A Sporting Chance 1
Sport and other pastimes formed an important part of the therapeutic efforts of psychiatric hospitals in the nineteenth and twentieth centuries. In a short series of posts, of which this is the first, we make none-too-serious suggestions for new Olympic sports, inspired by hospital-organised recreation at Bethlem and elsewhere.

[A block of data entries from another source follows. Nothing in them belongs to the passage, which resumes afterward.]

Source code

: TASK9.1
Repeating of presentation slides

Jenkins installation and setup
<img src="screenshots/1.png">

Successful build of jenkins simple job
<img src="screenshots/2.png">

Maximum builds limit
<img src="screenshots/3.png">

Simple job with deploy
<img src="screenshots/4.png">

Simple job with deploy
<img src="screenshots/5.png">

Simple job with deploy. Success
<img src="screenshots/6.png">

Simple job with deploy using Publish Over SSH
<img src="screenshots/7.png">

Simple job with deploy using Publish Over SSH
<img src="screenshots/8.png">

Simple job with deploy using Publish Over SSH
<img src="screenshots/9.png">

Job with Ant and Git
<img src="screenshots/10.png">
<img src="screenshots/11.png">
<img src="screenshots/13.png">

In 1878, Edward Walford observes that “on the men’s side” of Bethlem there “is a billiard-room, to which the most hopeful cases among the male patients have access under certain restrictions. This is a large apartment, which, but for its furniture, would look like an immense and lofty green-house, since it is almost entirely glazed above the height of about six feet—a plan which ensures a capital light upon the table. Around the room are raised cushioned seats for those who desire to watch the play; while nearer the fire a large study-table is filled with magazines, journals, and general literature.”1
Walford’s implication that billiards was a male-only pursuit is misleading; photographs held at the Archives & Museum show billiard tables on both men’s and women’s wards. Nor was the game the sole province of Bethlem’s patients. Recalling his medical student days, the psychiatrist and pioneer anthropologist W.H.R. Rivers wrote in his book Conflict and Dream (1923) that “Dr [Maurice] Craig and I [were] residents together at Bethlem Hospital many years ago, where we had frequently played billiards, and as he was by far the better player, I…learned much from him.”2
Is it too much to hope that a few civilised games of billiards will feature in the London 2012 Games?